Pages

Tuesday, November 29, 2011

Toko Merah

Kalau sempet jalan-jalan ke kawasan kota tua Jakarta, jangan lupa untuk mampir ke Jalan Kalibesar Barat, Jakarta Kota. dikawasan yang dulunya merupakan pusat dari benteng Kota Batavia, yang mengalami masa jayanya pada abad 17 dan 18 terdapat beberapa bangunan unik khas Eropa. Dari semua bangunan yang ada disisi Kali besar tersebut ada sebuah gedung yang tampak sangat menarik perhatian kita, nama gedung itu adalah Toko Merah. Gedung yang hampir seluruh bagian depannya berwarna merah itu merupakan gedung yang sangat bersejarah, hingga banyak sekali wisatawan lokal maupun asing yang datang untuk melihat keberadaan Toko Merah tersebut.
Toko Merah merupakan salah satu dari 216 monumen cagar budaya yang tersebar di seluruh wilayah Jakarta yang dibangun pada tahun 1730 oleh Gustaff Willem Baron van Imhoff, Gubernur Jenderal VOC, sebagai rumah tinggal yang kembar sifatnya. Selanjutnya, Toko Merah kemudian seringkali digunakan menjadi tempat penginapan bahkan perkantoran hingga saat ini.
Gedung tua sebagai saksi kejayaan Batavia lama di tepian Muara Ciliwung. Bangunan tersebut pernah menjadi tempat tinggal Gubernur Jenderal van Imhoff (1705-1751). Bangunan Toko Merah terletak di Jalan Kali Besar Nomor 11, Jakarta Barat. Letak bangunan pada masa kejayaan VOC sangat strategis, berada di kawasan jantung kota asli Batavia, berdekatan dengan pusat pemerintahan VOC (Stadhuis). Dari segi bisnis, Toko Merah justru terletak di tepi barat Kali Besar (de Groote River), sebagai central business district-nya Batavia. Pada saat itu Ciliwung merupakan urat nadi lalu lintas air yang ramai dilayari hingga ke pedalaman. Kawasan Kali Besar sendiri merupakan salah satu wilayah hunian elit di dalam Kota Batavia.
Asal-usul sebutan Toko Merah sendiri memiliki kisah panjang. Namun, nama resmi yang diberikan oleh Dinas Kebudayaan dan Permuseuman DKI Jakarta bagi bangunan tua ini adalah Toko Merah.
Sebelumnya, gedung tersebut pernah bernama Hoofd Kantoor Jacobson van den Berg.
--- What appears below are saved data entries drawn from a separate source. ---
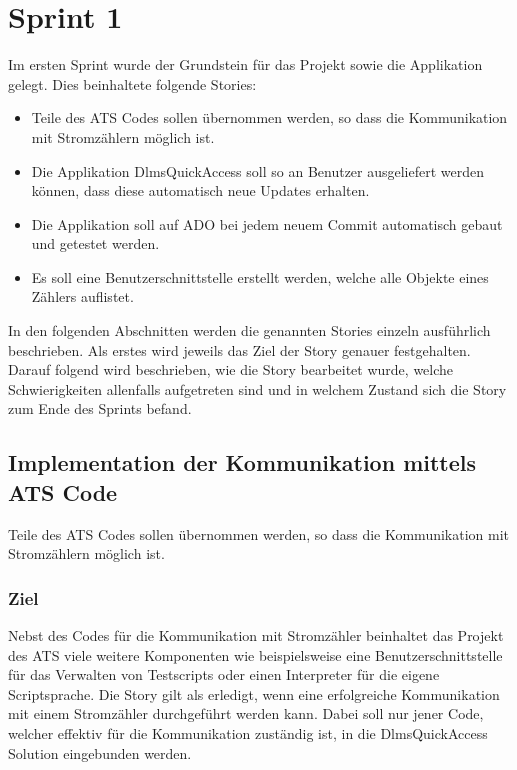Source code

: \section{Sprint 1}
Im ersten Sprint wurde der Grundstein für das Projekt sowie die Applikation gelegt.
Dies beinhaltete folgende Stories:
\begin{itemize}
   \item Teile des \ac{ATS} Codes sollen übernommen werden, so dass die Kommunikation mit Stromzählern möglich ist.
   \item Die Applikation DlmsQuickAccess soll so an Benutzer ausgeliefert werden können, dass diese automatisch neue Updates erhalten.
   \item Die Applikation soll auf \ac{ADO} bei jedem neuem Commit automatisch gebaut und getestet werden. 
   \item Es soll eine Benutzerschnittstelle erstellt werden, welche alle Objekte eines Zählers auflistet.
\end{itemize}
In den folgenden Abschnitten werden die genannten Stories einzeln ausführlich beschrieben.
Als erstes wird jeweils das Ziel der Story genauer festgehalten.
Darauf folgend wird beschrieben, wie die Story bearbeitet wurde, welche Schwierigkeiten allenfalls aufgetreten sind und in welchem Zustand sich die Story zum Ende des Sprints befand.

\subsection{Implementation der Kommunikation mittels ATS Code}\label{s1:ats}
\dq Teile des \ac{ATS} Codes sollen übernommen werden, so dass die Kommunikation mit Stromzählern möglich ist.\dq

\subsubsection{Ziel}
Nebst des Codes für die Kommunikation mit Stromzähler beinhaltet das Projekt des \ac{ATS} viele weitere Komponenten wie beispielsweise eine Benutzerschnittstelle für das Verwalten von Testscripts oder einen Interpreter für die eigene Scriptsprache.
Die Story gilt als erledigt, wenn eine erfolgreiche Kommunikation mit einem Stromzähler durchgeführt werden kann.
Dabei soll nur jener Code, welcher effektiv für die Kommunikation zuständig ist, in die DlmsQuickAccess Solution eingebunden werden. 


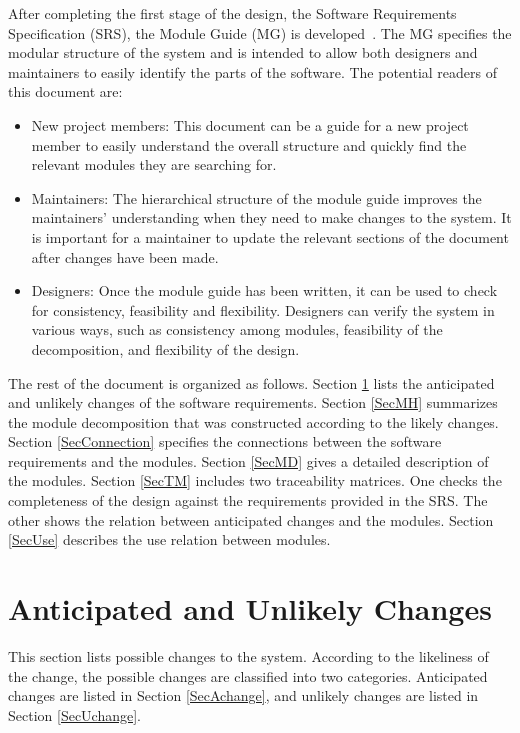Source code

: \documentclass[12pt, titlepage]{article}
\begin{document}
After completing the first stage of the design, the Software Requirements
Specification (SRS), the Module Guide (MG) is developed~\citep{ParnasEtAl1984}. The MG
specifies the modular structure of the system and is intended to allow both
designers and maintainers to easily identify the parts of the software.  The
potential readers of this document are:

\begin{itemize}
\item New project members: This document can be a guide for a new project member
  to easily understand the overall structure and quickly find the
  relevant modules they are searching for.
\item Maintainers: The hierarchical structure of the module guide improves the
  maintainers' understanding when they need to make changes to the system. It is
  important for a maintainer to update the relevant sections of the document
  after changes have been made.
\item Designers: Once the module guide has been written, it can be used to
  check for consistency, feasibility and flexibility. Designers can verify the
  system in various ways, such as consistency among modules, feasibility of the
  decomposition, and flexibility of the design.
\end{itemize}

The rest of the document is organized as follows. Section
\ref{SecChange} lists the anticipated and unlikely changes of the software
requirements. Section \ref{SecMH} summarizes the module decomposition that
was constructed according to the likely changes. Section \ref{SecConnection}
specifies the connections between the software requirements and the
modules. Section \ref{SecMD} gives a detailed description of the
modules. Section \ref{SecTM} includes two traceability matrices. One checks
the completeness of the design against the requirements provided in the SRS. The
other shows the relation between anticipated changes and the modules. Section
\ref{SecUse} describes the use relation between modules.

\section{Anticipated and Unlikely Changes} \label{SecChange}

This section lists possible changes to the system. According to the likeliness
of the change, the possible changes are classified into two
categories. Anticipated changes are listed in Section \ref{SecAchange}, and
unlikely changes are listed in Section \ref{SecUchange}.
\end{document}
Dinamakan demikian karena digunakan sebagai gedung kantor pusat dari N.V. Jacobson van den Berg, salah satu perusahaan the Big Five milik Belanda yang pernah jaya di zamannya.
Toko Merah
Namun ternyata, nama Toko Merah telah jauh lebih populer. Hampir semua kepustakaan Belanda yang menulis mengenai Batavia Lama dan menyinggung mengenai tata bangunan era VOC menggunakan sebutan Toko Merah dan bukan Red Shop dalam bahasa Inggris atau Rode Winkel dalam bahasa Belandanya.
Flashback
Toko Merah dibangun pada tahun 1730 oleh Gustaaf Willem Baron van Imhoff (kemudian menjadi gubernur jenderal) sebagai rumah tinggal. Pada saat ia membangun Toko Merah jabatannya masih sebagai opperkopman, sehingga kadangkala orang meragukan bahwa Toko Merah dibangun van Imhoff. Rumah tersebut dibangun sedemikian rupa, sehingga besar, megah, dan nyaman. Nama Toko Merah berdasarkan salah satu fungsinya yakni sebagai sebuah toko milik warga Cina, Oey Liauw Kong sejak pertengahan abad ke-19 untuk jangka waktu yang cukup lama. Nama tersebut juga didasarkan pada warna tembok depan bangunan yang bercat merah hati langsung pada permukaan batu bata yang tidak diplester. Warna merah hati juga nampak pada interior dari bangunan tersebut yang sebagian besar berwarna merah dengan ukiran-ukirannya yang juga berwama merah. Di samping itu dalam akte tanah No. 957, No. 958 tanggal 13 Juli 1920 disebutkan bahwa persil-persil tersebut milik N.V. Bouwmaatschapij Toko Merah.
Walau telah berusia kurang lebih 3 abad lamanya, namun gedung ini masih tampak kokoh dan anggun bersanding dengan gedung-gedung bersejarah lainnya yang berada disisi kali besar. Toko Merah ini dibangun oleh Gustaff Willem Baron van Imhoff sekitar tahun 1730 sebelum ia diangkat menjadi gubernur jenderal di Srilangka. Menurut Thomas B. Ataladjar, bangunan ini pernah menjadi rumah gubernur jenderal lain, yakni Jacob Mossel (1750-1761), Petrus Albertus van der Parra (1761-1775), Reinier de Klerk (1777-1780), Nicolaas Hartingh, Baron van Hohendorf, ataupun menjadi akademi maritim (Academie de Marine) dan penginapan Heerenlogement. (geDoor)
Bangunan Toko Merah terdiri dari 2 gedung dan sempat beberapa kali berpindah pemilik seperti kepada Jacob Mossel, anak Gubernur Jenderal Mossel yang bernama Phillippine Theodore Mossel; Gubernur Jenderal Petrus Albertus van der Parra, Renier de Klerk, Nicolaas Hartingh, Baron van Hohendorf, dll. Pada tahun 1743-1755 dijadikan Kampus dan Asrama Academie de Marine (akademi angkatan laut), kemudian berpindah tangan lagi.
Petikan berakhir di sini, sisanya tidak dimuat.